*** Opening Provided material ***

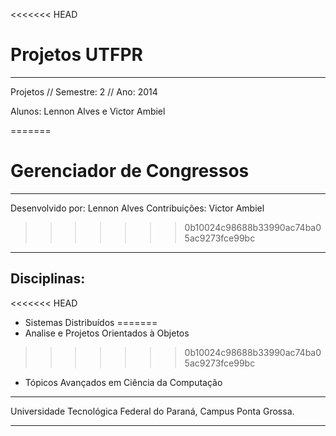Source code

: <<<<<<< HEAD
# Projetos UTFPR
---
Projetos // Semestre: 2 // Ano: 2014

Alunos: Lennon Alves e Victor Ambiel

=======
# Gerenciador de Congressos
---
Desenvolvido por: Lennon Alves
Contribuições: Victor Ambiel
>>>>>>> 0b10024c98688b33990ac74ba05ac9273fce99bc

---

## Disciplinas:
<<<<<<< HEAD
 * Sistemas Distribuídos
=======
 * Analise e Projetos Orientados à Objetos
>>>>>>> 0b10024c98688b33990ac74ba05ac9273fce99bc
 * Tópicos Avançados em Ciência da Computação
 
----

Universidade Tecnológica Federal do Paraná,
Campus Ponta Grossa.

---

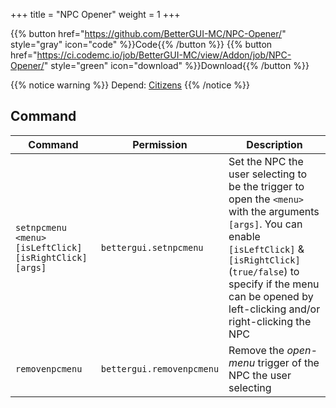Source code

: +++
title = "NPC Opener"
weight = 1
+++

{{% button href="https://github.com/BetterGUI-MC/NPC-Opener/" style="gray" icon="code" %}}Code{{% /button %}} {{% button href="https://ci.codemc.io/job/BetterGUI-MC/view/Addon/job/NPC-Opener/" style="green" icon="download" %}}Download{{% /button %}}

{{% notice warning %}}
Depend: [Citizens](https://www.spigotmc.org/resources/citizens.13811/)
{{% /notice %}}

## Command
| Command | Permission | Description |
| --- | --- | --- |
| `setnpcmenu  <menu> [isLeftClick] [isRightClick] [args]` | `bettergui.setnpcmenu` | Set the NPC the user selecting to be the trigger to open the `<menu>` with the arguments `[args]`. You can enable `[isLeftClick]` & `[isRightClick]` (`true/false`) to specify if the menu can be opened by left-clicking and/or right-clicking the NPC |
| `removenpcmenu` | `bettergui.removenpcmenu` | Remove the *open-menu* trigger of the NPC the user selecting |
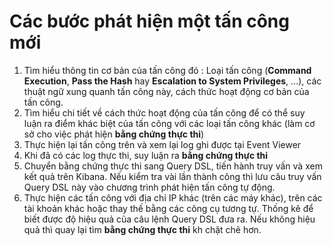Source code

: # Các bước phát hiện một tấn công mới
1. Tìm hiểu thông tin cơ bản của tấn công đó : Loại tấn công (**Command Execution**, **Pass the Hash** hay **Escalation to System Privileges**, ...), các thuật ngữ xung quanh tấn công này, cách thức hoạt động cơ bản của tấn công.
2. Tìm hiểu chi tiết về cách thức hoạt động của tấn công để có thể suy luận ra điểm khác biệt của tấn công với các loại tấn công khác (làm cơ sở cho việc phát hiện **bằng chứng thực thi**)
3. Thực hiện lại tấn công trên và xem lại log ghi được tại Event Viewer
4. Khi đã có các log thực thi, suy luận ra **bằng chứng thực thi**
5. Chuyển bằng chứng thực thi sang Query DSL, tiến hành truy vấn và xem kết quả trên Kibana. Nếu kiểm tra vài lần thành công thì lưu câu truy vấn Query DSL này vào chương trình phát hiện tấn công tự động.
6. Thực hiện các tấn công với địa chỉ IP khác (trên các máy khác), trên các tài khoản khác hoặc thay thế bằng các công cụ tương tự. Thống kê để biết được độ hiệu quả của câu lệnh Query DSL đưa ra. Nếu không hiệu quả thì quay lại tìm **bằng chứng thực thi** kh chặt chẽ hơn.
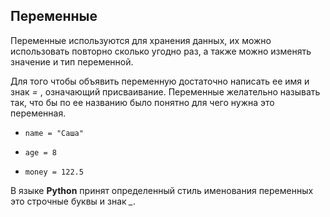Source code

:## Переменные

Переменные используются для хранения данных, их можно использовать
повторно сколько угодно раз, а также можно изменять значение и тип переменной.

Для того чтобы объявить переменную достаточно написать ее имя и знак *=* ,
означающий присваивание. Переменные желательно называть так, что бы по ее 
названию было понятно для чего нужна это переменная.

-     name = "Саша"
-     age = 8
-     money = 122.5

В языке **Python** принят определенный стиль именования переменных это строчные буквы
и знак *_*.

    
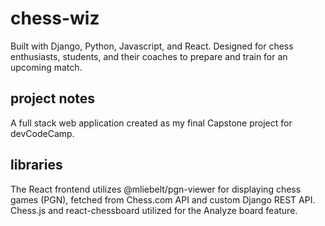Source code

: # chess-wiz

Built with Django, Python, Javascript, and React. 
Designed for chess enthusiasts, students, and their coaches to prepare and train for an upcoming match.

## project notes
A full stack web application created as my final Capstone project for devCodeCamp.

## libraries
The React frontend utilizes @mliebelt/pgn-viewer for displaying chess games (PGN), fetched from Chess.com API and custom Django REST API.
Chess.js and react-chessboard utilized for the Analyze board feature.

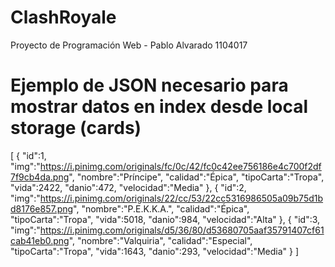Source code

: # ClashRoyale
Proyecto de Programación Web -
Pablo Alvarado 1104017

# Ejemplo de JSON necesario para mostrar datos en index desde local storage (cards)
[
  {
    "id":1,
    "img":"https://i.pinimg.com/originals/fc/0c/42/fc0c42ee756186e4c700f2df7f9cb4da.png",
    "nombre":"Príncipe",
    "calidad":"Épica",
    "tipoCarta":"Tropa",
    "vida":2422,
    "danio":472,
    "velocidad":"Media"
  },
  {
    "id":2,
    "img":"https://i.pinimg.com/originals/22/cc/53/22cc5316986505a09b75d1bd8176e857.png",
    "nombre":"P.E.K.K.A.",
    "calidad":"Épica",
    "tipoCarta":"Tropa",
    "vida":5018,
    "danio":984,
    "velocidad":"Alta"
  },
  {
    "id":3,
    "img":"https://i.pinimg.com/originals/d5/36/80/d53680705aaf35791407cf61cab41eb0.png",
    "nombre":"Valquiria",
    "calidad":"Especial",
    "tipoCarta":"Tropa",
    "vida":1643,
    "danio":293,
    "velocidad":"Media"
  }
]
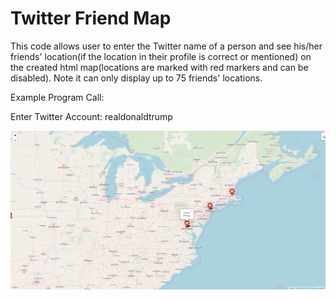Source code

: # Twitter Friend Map
This code allows user to enter the Twitter name of a person and see his/her friends' location(if the location in their profile is correct or mentioned)
on the created html map(locations are marked with red markers and can be disabled). Note it can only display up to 75 friends' locations.

Example Program Call:

Enter Twitter Account: realdonaldtrump

![](example1.png)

*** Closing Provided material ***

Tell how many lines of the data contain "Lennon". Nothing but the number belongs in the reply.

Response area | 2